714. Join me in inspiring truly powerful people. Each day I will add a new thought, story or idea to support your quest and mine.

During my drive from Champaign to Omaha, just after sunset, it began to snow. There was a swirling wind and in a matter of moments it was a white out. The road was mostly invisible. Cars immediately fell in line behind cars. Trucks slowed and set a careful pace. People cooperated without debate, without knowledge of the other drivers’ political affiliation, gender, race or sexual orientation. We needed each other. There was no power game or status imperative. All the silly illusions fell away. We needed each other and we did what came naturally. We cooperated.

There is a collision of two great thoughts that I appreciate. The first comes from my friend Roger, a director of plays and studier of humans; he once told me that denial was one of the strongest human impulses. The second thought comes for E.O. Wilson (I’ve rattled this off more than a few times) who said that the strongest human impulse is to belong. Combine the two thoughts and you get an amazing collision of impulses: a species called humans that need to belong to each other but deny it. This contradictory impulse makes possible The Gap or Old Navy; can you deny that you shop at a chain store to express your individuality as a way to belong? I can only imagine that the Martians are having a hey-day studying us.

And then the illusion drops, the second strongest impulse retreats and only the first remains. We need each other. We drive into a white out. The hurricane wipes our city off the map, the earthquake knocks our houses off their foundations.

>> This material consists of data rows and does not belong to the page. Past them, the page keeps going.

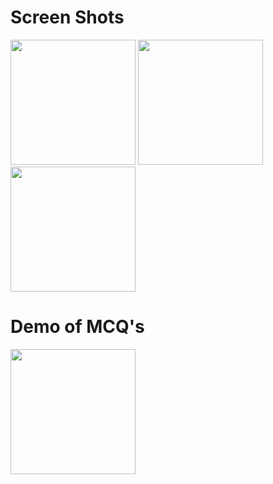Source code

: # Screen Shots

<img src = "https://user-images.githubusercontent.com/73393935/99178459-0e347180-2735-11eb-80f1-273ecd0bf40c.jpeg" width = "200.0"/>
<img src = "https://user-images.githubusercontent.com/73393935/99178555-0a551f00-2736-11eb-8af2-4b76880ad2bd.jpeg" width = "200.0"/>
<img src="https://user-images.githubusercontent.com/73393935/99178563-13de8700-2736-11eb-9927-204d2458e844.jpeg" width = "200.0"/>


# Demo of MCQ's 

<img src = "https://user-images.githubusercontent.com/73393935/99178815-e34c1c80-2738-11eb-940a-851470157b22.gif" width = "200.0" />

We pull together, put down our need to be right, and line up to help. We see our belonging. We see this thing called “”the common cause,” namely, survival.

The question, then, is obvious: do we need to wait until we’ve exhausted our fuel supply, depleted our aquifers, or warmed our globe before we suspend our denial and see this thing called “the common cause?” More and more contemporary science is finding that we have it all wrong: survival is not something achieved by the fittest; survival is a cooperative art.

Show Up

707. Join me in inspiring truly powerful people. Each day I will add a new thought, story or idea to support your quest and mine

“The one thing that you have that nobody else has is you. Your voice, your mind, your story, your vision. So write and draw and build and play and dance and live as only you can.” Neil Gaiman

The clichés are ubiquitous: fingerprints and snowflakes, each of us is unique in the universe. There will never be another like you and if you’ve ever looked through a telescope into the universe you will recognize how profound a recognition that is. The universe is vast and you are unique in it. You are vast.

The paradox of our uniqueness, of course, is that we want to fit in. As E.O. Wilson suggests, the strongest human impulse is to belong. The question becomes do you need to sacrifice something essential to fit into someone else’s idea or is bringing to life your unique perspective the very thing that will make you belong?

I recently heard a speech and the speaker was making a case for self-love. She spoke of the myriad of opposing opinions she’s heard and sometimes entertained about who she should be. Like most of us, she spent many years trying to conform herself to those conflicting ideas – other people’s ideas of who she should be. Aesop wrote a fable about that and the moral was clear: you will lose it all if you don’t listen to yourself. No one has the capacity to love you like yourself. When you come upon your idea of who and what you want to be, and strive for that, there is no conflict or sacrifice. You will fulfill it all when you listen to yourself. This, too, was the speaker’s conclusion.

To me, the shorthand is to orient your life according to what you bring to it and not according to what you get from it. Show up as you know yourself to be not as anyone expects you to be. Let yourself be seen as who you are: unique in all the universe.